──────── Materials provided ────────

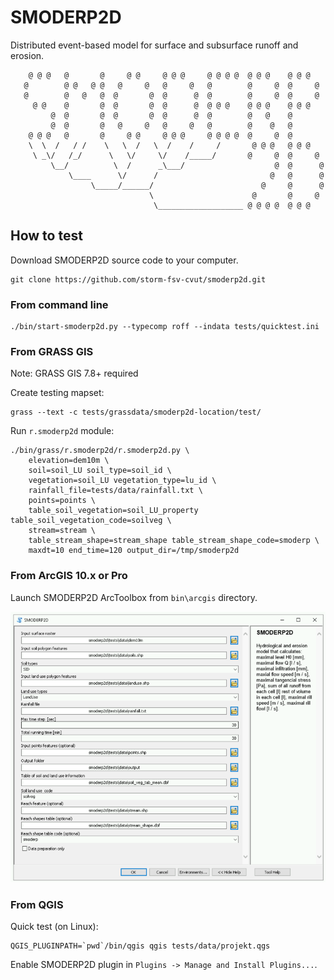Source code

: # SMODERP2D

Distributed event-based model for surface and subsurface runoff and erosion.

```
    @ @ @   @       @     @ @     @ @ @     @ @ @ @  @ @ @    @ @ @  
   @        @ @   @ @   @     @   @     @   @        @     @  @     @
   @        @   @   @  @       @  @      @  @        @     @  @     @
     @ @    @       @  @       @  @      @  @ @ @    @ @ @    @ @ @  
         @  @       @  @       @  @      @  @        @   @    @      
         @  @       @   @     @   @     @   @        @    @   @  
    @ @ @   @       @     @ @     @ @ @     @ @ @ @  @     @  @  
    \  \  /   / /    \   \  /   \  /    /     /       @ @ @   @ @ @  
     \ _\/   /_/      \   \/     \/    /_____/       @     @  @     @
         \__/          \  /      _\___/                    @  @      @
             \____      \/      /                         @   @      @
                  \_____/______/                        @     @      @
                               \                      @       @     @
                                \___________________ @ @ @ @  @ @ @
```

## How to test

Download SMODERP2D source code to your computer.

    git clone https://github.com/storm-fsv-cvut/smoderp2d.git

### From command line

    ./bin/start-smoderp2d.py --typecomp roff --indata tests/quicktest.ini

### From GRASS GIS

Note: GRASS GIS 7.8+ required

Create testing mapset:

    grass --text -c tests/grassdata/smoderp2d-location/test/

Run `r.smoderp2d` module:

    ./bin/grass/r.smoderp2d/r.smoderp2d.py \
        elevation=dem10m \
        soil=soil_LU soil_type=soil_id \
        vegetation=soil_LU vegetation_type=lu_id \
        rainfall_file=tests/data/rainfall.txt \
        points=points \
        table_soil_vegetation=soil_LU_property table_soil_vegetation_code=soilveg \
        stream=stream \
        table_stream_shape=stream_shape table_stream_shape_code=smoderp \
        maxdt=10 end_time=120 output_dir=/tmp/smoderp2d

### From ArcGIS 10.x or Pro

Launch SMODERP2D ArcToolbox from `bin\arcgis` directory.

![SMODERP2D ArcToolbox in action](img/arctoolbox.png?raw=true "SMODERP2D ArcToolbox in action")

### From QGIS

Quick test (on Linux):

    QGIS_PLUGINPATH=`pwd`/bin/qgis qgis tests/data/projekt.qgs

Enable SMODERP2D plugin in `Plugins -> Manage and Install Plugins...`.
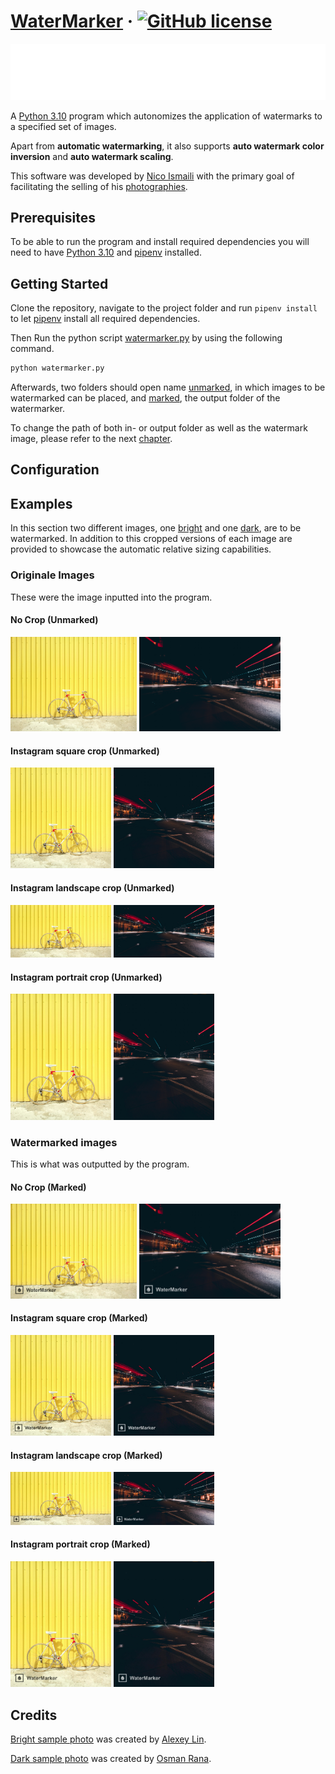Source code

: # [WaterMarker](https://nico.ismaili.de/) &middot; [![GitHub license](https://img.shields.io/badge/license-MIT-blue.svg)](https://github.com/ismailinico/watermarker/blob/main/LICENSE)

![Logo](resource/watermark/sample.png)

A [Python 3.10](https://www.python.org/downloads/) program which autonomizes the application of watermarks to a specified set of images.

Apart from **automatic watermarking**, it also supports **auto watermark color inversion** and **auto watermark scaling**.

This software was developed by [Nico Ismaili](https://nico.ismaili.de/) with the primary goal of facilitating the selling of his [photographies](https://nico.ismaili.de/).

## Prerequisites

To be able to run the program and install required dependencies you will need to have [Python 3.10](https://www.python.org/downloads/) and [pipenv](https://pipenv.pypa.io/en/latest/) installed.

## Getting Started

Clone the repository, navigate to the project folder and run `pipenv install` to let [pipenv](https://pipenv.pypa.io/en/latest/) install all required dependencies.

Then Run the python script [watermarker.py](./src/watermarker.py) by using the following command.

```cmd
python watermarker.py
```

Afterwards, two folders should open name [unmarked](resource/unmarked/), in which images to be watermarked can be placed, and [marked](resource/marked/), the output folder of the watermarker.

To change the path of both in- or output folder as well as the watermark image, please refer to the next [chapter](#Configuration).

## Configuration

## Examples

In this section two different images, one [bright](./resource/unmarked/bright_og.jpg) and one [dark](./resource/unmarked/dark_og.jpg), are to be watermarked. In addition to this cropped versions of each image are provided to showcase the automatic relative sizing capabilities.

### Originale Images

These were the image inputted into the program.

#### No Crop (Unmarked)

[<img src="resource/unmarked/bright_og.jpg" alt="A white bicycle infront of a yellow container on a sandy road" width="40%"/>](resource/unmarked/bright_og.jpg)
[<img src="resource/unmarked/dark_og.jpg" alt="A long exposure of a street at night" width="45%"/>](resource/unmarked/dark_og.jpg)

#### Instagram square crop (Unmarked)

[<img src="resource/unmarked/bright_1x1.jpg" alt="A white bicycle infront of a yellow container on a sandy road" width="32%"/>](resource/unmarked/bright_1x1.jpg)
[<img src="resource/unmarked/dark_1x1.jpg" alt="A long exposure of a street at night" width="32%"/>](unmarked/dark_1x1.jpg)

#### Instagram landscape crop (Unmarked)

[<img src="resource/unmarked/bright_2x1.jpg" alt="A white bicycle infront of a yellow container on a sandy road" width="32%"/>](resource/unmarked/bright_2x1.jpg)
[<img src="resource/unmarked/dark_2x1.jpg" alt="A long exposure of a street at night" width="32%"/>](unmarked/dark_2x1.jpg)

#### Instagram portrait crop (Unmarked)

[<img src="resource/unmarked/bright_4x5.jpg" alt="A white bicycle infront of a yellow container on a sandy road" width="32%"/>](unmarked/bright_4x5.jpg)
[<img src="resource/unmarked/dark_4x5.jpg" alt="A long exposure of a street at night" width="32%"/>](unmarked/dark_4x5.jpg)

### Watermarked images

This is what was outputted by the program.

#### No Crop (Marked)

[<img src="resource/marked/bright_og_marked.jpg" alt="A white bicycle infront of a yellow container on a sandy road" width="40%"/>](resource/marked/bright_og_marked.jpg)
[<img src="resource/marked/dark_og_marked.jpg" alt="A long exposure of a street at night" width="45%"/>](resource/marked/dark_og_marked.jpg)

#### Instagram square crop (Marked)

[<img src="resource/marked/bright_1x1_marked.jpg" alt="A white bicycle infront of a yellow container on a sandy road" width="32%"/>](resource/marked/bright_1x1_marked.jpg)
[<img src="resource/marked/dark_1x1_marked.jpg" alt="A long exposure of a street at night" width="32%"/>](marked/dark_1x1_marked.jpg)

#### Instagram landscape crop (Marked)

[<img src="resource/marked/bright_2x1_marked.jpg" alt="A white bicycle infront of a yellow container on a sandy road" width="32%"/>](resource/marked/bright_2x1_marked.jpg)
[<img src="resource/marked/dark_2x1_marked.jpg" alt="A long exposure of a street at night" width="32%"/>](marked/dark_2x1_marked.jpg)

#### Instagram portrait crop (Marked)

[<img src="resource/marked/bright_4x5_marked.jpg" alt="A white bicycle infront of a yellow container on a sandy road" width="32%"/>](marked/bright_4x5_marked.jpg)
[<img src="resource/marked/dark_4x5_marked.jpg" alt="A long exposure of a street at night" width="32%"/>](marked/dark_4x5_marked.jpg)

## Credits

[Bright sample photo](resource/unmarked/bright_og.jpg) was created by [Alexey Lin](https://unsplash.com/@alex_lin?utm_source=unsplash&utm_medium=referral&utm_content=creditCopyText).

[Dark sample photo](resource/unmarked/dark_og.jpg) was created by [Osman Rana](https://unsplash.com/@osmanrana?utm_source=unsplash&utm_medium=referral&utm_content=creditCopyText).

────────
──────── Materials provided ────────

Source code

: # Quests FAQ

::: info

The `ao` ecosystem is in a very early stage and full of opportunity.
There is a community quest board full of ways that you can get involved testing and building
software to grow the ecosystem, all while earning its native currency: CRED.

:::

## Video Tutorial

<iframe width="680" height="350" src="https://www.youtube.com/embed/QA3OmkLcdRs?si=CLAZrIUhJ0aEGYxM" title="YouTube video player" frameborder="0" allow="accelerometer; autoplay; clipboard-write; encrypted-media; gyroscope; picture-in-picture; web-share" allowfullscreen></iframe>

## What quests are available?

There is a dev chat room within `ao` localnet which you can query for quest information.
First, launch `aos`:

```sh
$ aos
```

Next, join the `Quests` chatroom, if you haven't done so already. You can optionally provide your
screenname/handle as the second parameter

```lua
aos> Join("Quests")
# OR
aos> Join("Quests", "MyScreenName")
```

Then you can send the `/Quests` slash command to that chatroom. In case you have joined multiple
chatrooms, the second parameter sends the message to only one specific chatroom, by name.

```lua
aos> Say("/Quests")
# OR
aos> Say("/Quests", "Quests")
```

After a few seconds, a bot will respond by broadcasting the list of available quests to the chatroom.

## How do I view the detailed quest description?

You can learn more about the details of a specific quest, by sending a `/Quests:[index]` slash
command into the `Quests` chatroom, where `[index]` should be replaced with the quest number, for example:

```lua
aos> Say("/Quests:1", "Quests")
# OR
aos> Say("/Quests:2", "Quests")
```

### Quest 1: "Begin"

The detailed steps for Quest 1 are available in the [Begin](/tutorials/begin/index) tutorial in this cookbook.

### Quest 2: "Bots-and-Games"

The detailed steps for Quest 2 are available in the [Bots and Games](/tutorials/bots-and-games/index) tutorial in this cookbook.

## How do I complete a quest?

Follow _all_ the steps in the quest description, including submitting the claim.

────────
──────── Materials provided ────────

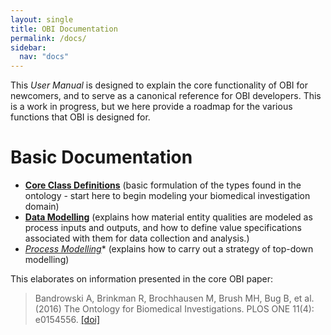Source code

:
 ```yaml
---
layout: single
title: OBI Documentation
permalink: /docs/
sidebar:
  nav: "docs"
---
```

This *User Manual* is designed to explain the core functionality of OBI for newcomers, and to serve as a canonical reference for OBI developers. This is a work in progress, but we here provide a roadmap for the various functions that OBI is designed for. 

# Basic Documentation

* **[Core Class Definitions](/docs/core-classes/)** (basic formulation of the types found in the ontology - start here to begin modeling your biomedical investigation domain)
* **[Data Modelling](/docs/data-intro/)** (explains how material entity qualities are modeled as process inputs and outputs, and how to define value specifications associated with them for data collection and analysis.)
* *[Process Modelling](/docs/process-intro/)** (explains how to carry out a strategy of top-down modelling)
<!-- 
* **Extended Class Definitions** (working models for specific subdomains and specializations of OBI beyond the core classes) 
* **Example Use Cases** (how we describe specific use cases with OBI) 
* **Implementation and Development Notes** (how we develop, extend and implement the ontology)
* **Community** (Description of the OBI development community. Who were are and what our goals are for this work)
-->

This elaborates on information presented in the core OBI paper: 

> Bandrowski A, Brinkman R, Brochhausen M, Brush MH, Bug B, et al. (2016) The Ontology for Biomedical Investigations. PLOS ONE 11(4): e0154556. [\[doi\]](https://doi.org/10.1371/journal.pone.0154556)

────────

(About this task):
Return all lines of the material that have "slash" in them.

(Written answer):
Then you can send the `/Quests` slash command to that chatroom. In case you have joined multiple
You can learn more about the details of a specific quest, by sending a `/Quests:[index]` slash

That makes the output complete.